"O Estado deve preocupar-se primeiro com quem estuda no País e em garantir a qualidade"

O "abandono escolar" é a principal preocupação do representante dos alunos do privado, que defendeu ontem, no debate realizado no DN, que "o Estado deve procurar alternativas para combater esse fenómeno".

O presidente da Federação Nacional do Ensino Superior Privado e Cooperativo (FNESPC), Rui Novais da Silva, disse compreender a "posição do Governo e a austeridade", mas avisou que "não se pode cortar na educação". O aluno considerou também que a principal prioridade do ensino superior é "melhorar a qualidade".

Em resposta aos oradores do debate que defenderam uma maior aposta na captação de alunos estrangeiros, Rui Novais da Silva considerou que "o Estado deve preocupar-se primeiro com quem estuda no País. É preciso garantir primeiro a qualidade do ensino superior português, limpar a casa, e só depois investir a nível internacional e acolher jovens de outros países". A qualidade do ensino, de acordo com o estudante de Direito da Universidade Portucalense, não é generalizada, tendo este classificado o ensino superior português como "mediano", deixando um apelo às instituições: "Nós, estudantes, não queremos ser enganados, queremos que nos deem qualidade."

Quanto à rede de ensino superior, o presidente da FNESPC considerou que a mesma está "desajustada, pois não houve boa organização". Sobre as alterações ao sistema, o aluno propôs que se aposte no interior do País e identificou como um dos principais problemas da rede "as áreas metropolitanas de Porto e Lisboa onde, a curta distância, existem duas instituições com o mesmo curso". Apesar de ser contra o encerramento de instituições, Rui Novais da Silva considerou que "há politécnicos a mais" e que as instituições têm de "reajustar os cursos que lecionam", ao mesmo tempo que a rede deve ser "descentralizada". Precisamente para fomentar a aposta fora dos grandes centros urbanos.

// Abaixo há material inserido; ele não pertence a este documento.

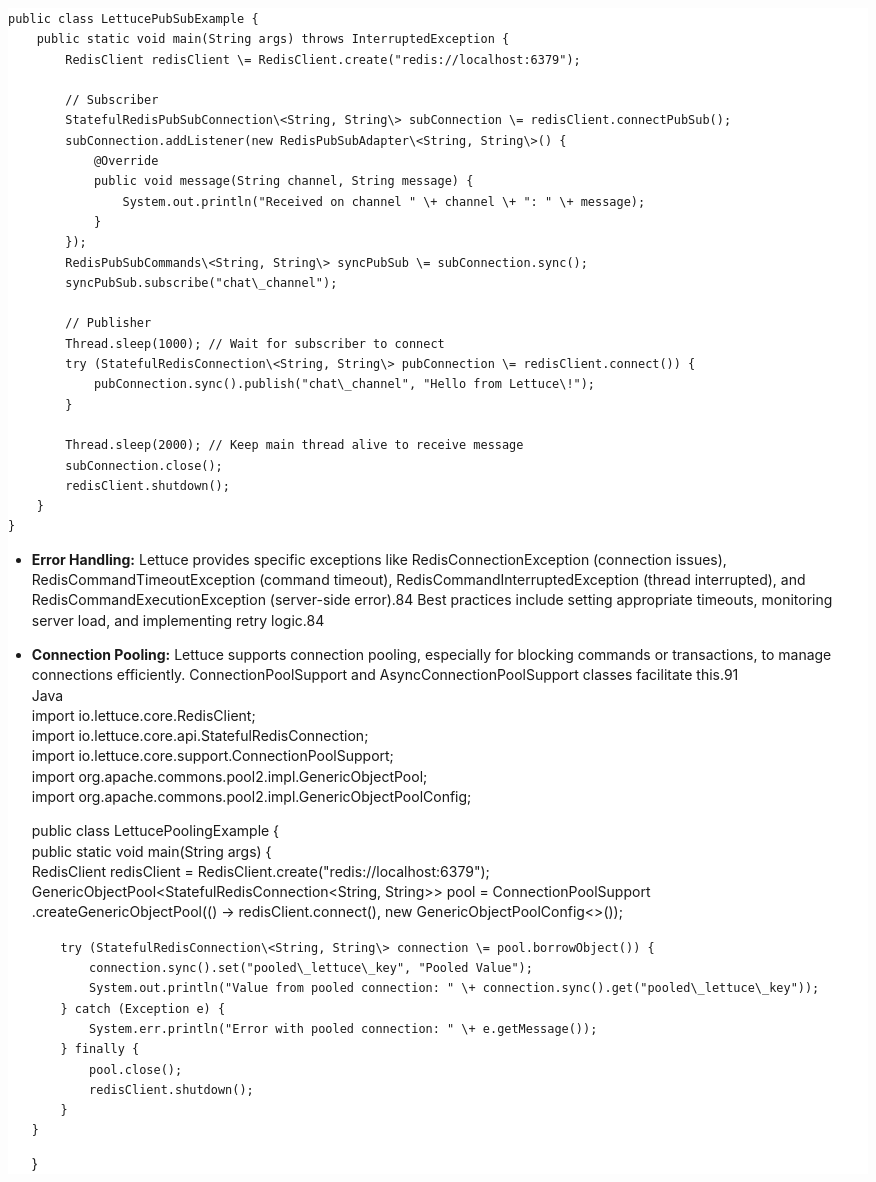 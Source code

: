     public class LettucePubSubExample {  
        public static void main(String args) throws InterruptedException {  
            RedisClient redisClient \= RedisClient.create("redis://localhost:6379");

            // Subscriber  
            StatefulRedisPubSubConnection\<String, String\> subConnection \= redisClient.connectPubSub();  
            subConnection.addListener(new RedisPubSubAdapter\<String, String\>() {  
                @Override  
                public void message(String channel, String message) {  
                    System.out.println("Received on channel " \+ channel \+ ": " \+ message);  
                }  
            });  
            RedisPubSubCommands\<String, String\> syncPubSub \= subConnection.sync();  
            syncPubSub.subscribe("chat\_channel");

            // Publisher  
            Thread.sleep(1000); // Wait for subscriber to connect  
            try (StatefulRedisConnection\<String, String\> pubConnection \= redisClient.connect()) {  
                pubConnection.sync().publish("chat\_channel", "Hello from Lettuce\!");  
            }

            Thread.sleep(2000); // Keep main thread alive to receive message  
            subConnection.close();  
            redisClient.shutdown();  
        }  
    }

  * **Error Handling:** Lettuce provides specific exceptions like RedisConnectionException (connection issues), RedisCommandTimeoutException (command timeout), RedisCommandInterruptedException (thread interrupted), and RedisCommandExecutionException (server-side error).84 Best practices include setting appropriate timeouts, monitoring server load, and implementing retry logic.84  
  * **Connection Pooling:** Lettuce supports connection pooling, especially for blocking commands or transactions, to manage connections efficiently. ConnectionPoolSupport and AsyncConnectionPoolSupport classes facilitate this.91  
    Java  
    import io.lettuce.core.RedisClient;  
    import io.lettuce.core.api.StatefulRedisConnection;  
    import io.lettuce.core.support.ConnectionPoolSupport;  
    import org.apache.commons.pool2.impl.GenericObjectPool;  
    import org.apache.commons.pool2.impl.GenericObjectPoolConfig;

    public class LettucePoolingExample {  
        public static void main(String args) {  
            RedisClient redisClient \= RedisClient.create("redis://localhost:6379");  
            GenericObjectPool\<StatefulRedisConnection\<String, String\>\> pool \= ConnectionPoolSupport  
               .createGenericObjectPool(() \-\> redisClient.connect(), new GenericObjectPoolConfig\<\>());

            try (StatefulRedisConnection\<String, String\> connection \= pool.borrowObject()) {  
                connection.sync().set("pooled\_lettuce\_key", "Pooled Value");  
                System.out.println("Value from pooled connection: " \+ connection.sync().get("pooled\_lettuce\_key"));  
            } catch (Exception e) {  
                System.err.println("Error with pooled connection: " \+ e.getMessage());  
            } finally {  
                pool.close();  
                redisClient.shutdown();  
            }  
        }  
    }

Partindo da anunciada fusão entre as universidades Clássica e Técnica de Lisboa, o representante dos alunos do privado considerou que esta pode ser uma boa experiência para testar se o modelo de fusão apresenta vantagens. Porém, Rui Novais da Silva defendeu que "a fusão faz mais sentido no terceiro ciclo do que nos primeiros ciclos", isto porque é "inconcebível todas as instituições terem centros de investigação e aí as privadas saem prejudicadas por falta de condições financeiras". No entender do estudante, os "centros de investigação devem ser criados a nível regional", resultando sinergias entre as instituições.

Rui Novais comentou ainda o chamado "caso Relvas", admitindo que este possa ter afetado "a confiança dos estudantes da Lusófona" e que a universidade "acabou por levar por tabela por um erro que se calhar é do Estado". O aluno disse ainda ter conhecimento de que creditações como as de Miguel Relvas eram feitas nas universidades. O que levou o presidente da Associação Portuguesa de Ensino Superior Privado, João Redondo, e o reitor da Universidade do Minho, António Cunha, a indigna- ram-se, tendo o primeiro recordado que "todas as instituições podem, de acordo com a lei, fazer creditação de competências profissionais, mas a grande maioria estabelece limites".